Global Data Sharing - Technical Design and Implementation

Infrastructure Diagram

Configuring the Zetaris environments

Configuring the Nation-based Zetaris Instances

In this example, we are working with 3 regions. The Singapore region is assumed to be the headquarters and there are two regional reporting entities in Australia and the US.

In each of the country or region , there will be a standard installation of Zetaris Networked Data Platform

In our case a standard installation was completed in both the Australia Southeast region and East US region to demonstrate the Credit Bureau datasets for each region. The headquarters are assumed to be in the Singapore region and each of the Australia and US regions' aggregated and anonymized datamarts are provisioned into the Singapore Zetaris

Configuring the Global Zetaris Instance

When setting up the Global environment this must be added to the lightning-server-deployment.yaml under the following path:

  deps:
    jars:
      ...
      - local:///home/zetaris/lightning/jdbc-driver/ndp-jdbc-driver-2.1.0.13-driver.jar

This will enable Zetaris to utilize its JDBC driver to connect with other Zetaris platforms

Configuring the JDBC connection on Kubernetes

To allow for JDBC connectivity, each environment will be required to open port 10000. This can be done by adding the following to the end of the lightning-server-service.yaml.

---
apiVersion: v1
kind: Service
metadata:
  name: lightning-jdbc-driver-svc
  namespace: default
spec:
  type: LoadBalancer
  ports:
    - port: 10000
      name: lightning
      targetPort: 10000
  selector:
    app: lightning-server

Setting up the dataset in the regions (US and Australia)

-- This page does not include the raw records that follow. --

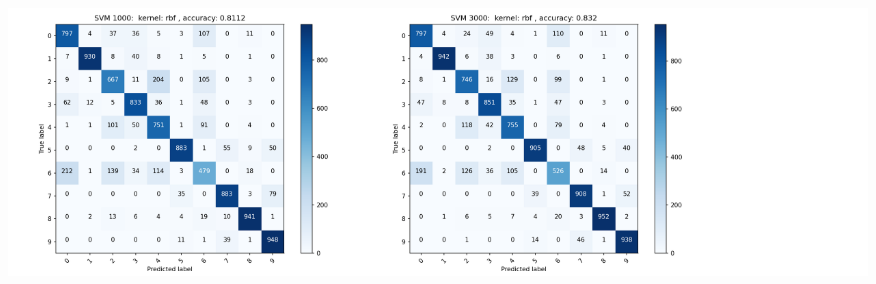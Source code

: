  <img src="AE/runs/Jun20beta0.005/SVM_results_1000_-1.png" width="350" /> <img src="AE/runs/Jun20beta0.005/SVM_results_3000_-1.png" width="350"/><br> 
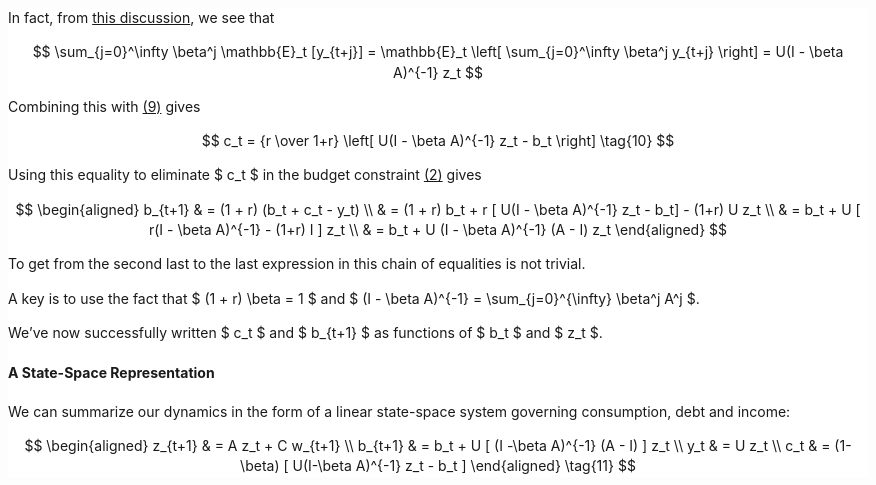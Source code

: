 In fact, from [this discussion](https://python-programming.quantecon.org/linear_models.html#lm-fgs), we see that

$$
\sum_{j=0}^\infty \beta^j \mathbb{E}_t [y_{t+j}]
= \mathbb{E}_t \left[ \sum_{j=0}^\infty \beta^j y_{t+j} \right]
= U(I - \beta A)^{-1} z_t
$$

Combining this with [(9)](#equation-sprob8) gives


<a id='equation-pi-cpa'></a>
$$
c_t
 = {r \over 1+r}
     \left[
         U(I - \beta A)^{-1} z_t - b_t
     \right] \tag{10}
$$

Using this equality to eliminate $ c_t $ in the budget constraint [(2)](#equation-sprob2) gives

$$
\begin{aligned}
    b_{t+1}
    & = (1 + r) (b_t + c_t - y_t)
    \\
    & = (1 + r) b_t + r [ U(I - \beta A)^{-1} z_t - b_t]  - (1+r) U z_t
    \\
    & = b_t +  U [ r(I - \beta A)^{-1}  - (1+r) I ]  z_t
    \\
    & = b_t +  U (I - \beta A)^{-1} (A - I)   z_t
\end{aligned}
$$

To get from the second last to the last expression in this chain of equalities is not trivial.

A key is to use the fact that $ (1 + r) \beta = 1 $ and $ (I - \beta A)^{-1} = \sum_{j=0}^{\infty} \beta^j A^j $.

We’ve now successfully written $ c_t $ and $ b_{t+1} $ as functions of $ b_t $ and $ z_t $.



#### A State-Space Representation

We can summarize our dynamics in the form of a linear state-space system governing consumption, debt and income:


<a id='equation-pi-ssr'></a>
$$
\begin{aligned}
  z_{t+1} & = A z_t + C w_{t+1} \\
  b_{t+1} & = b_t + U [ (I -\beta A)^{-1} (A - I) ] z_t \\
      y_t & = U z_t \\
      c_t & = (1-\beta) [ U(I-\beta A)^{-1} z_t - b_t ]
\end{aligned} \tag{11}
$$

  1. Upload the respective country/region datasets to Zetaris using the NDP File System.
  2. Navigate to the NDP Fabric Builder feature tab.
  3. Add a Virtual File Source using the dataset files uploaded in step 1.

  4. Upon successful registration, the registered dataset can be previewed and inspected as shown below:

The dataset can be aggregated in a pipeline of query builder and associated with a VDM (virtual datamart).

 
Pipeline contains related datasets which are stored within a VDM
 

The user access management needs to be set-up carefully to ensure that the global instance of Zetaris have the right privileges and avoid any direct access to the raw data in the regions

  1. Navigate to the User Management feature tab

  2. Assign the global user to the global role

  3. Navigate to the Access Control feature tab

  4. Select the previously created data mart

  5. Assign the global role select privileges

etting up the dataset for the global (Singapore) instance

Intention

In order to adhere to GDPR, data pipelines are created to ensure that the global admin account receives de-identified data with its corresponding aggregated data. Providing the global admin account the means to join the aggregated data of both countries to create a cumulative view.


Connecting to the National Zetaris Instances from the Global Zetaris Instance

Using Lightning Wizard

  1. Create a new virtual data source connection within Zetaris.

    1. Datasource: Other JDBC

    2. Datasource Name: CB_<Region>

    3. JDBC Driver Class: com.zetaris.lightning.jdbc.LightningDriver

    4. JDBC URI: jdbc:zetaris:lightning@<JDBC-LoadBalancer-IP>:10000

      1. e.g. jdbc:zetaris:lightning@10.0.0.0:10000

    5. username: global account username

      1. e.g. hq.analyst@accounting.com

    6. password

  2. Select Next, then select the Pipeline/Permanent View for the aggregated data.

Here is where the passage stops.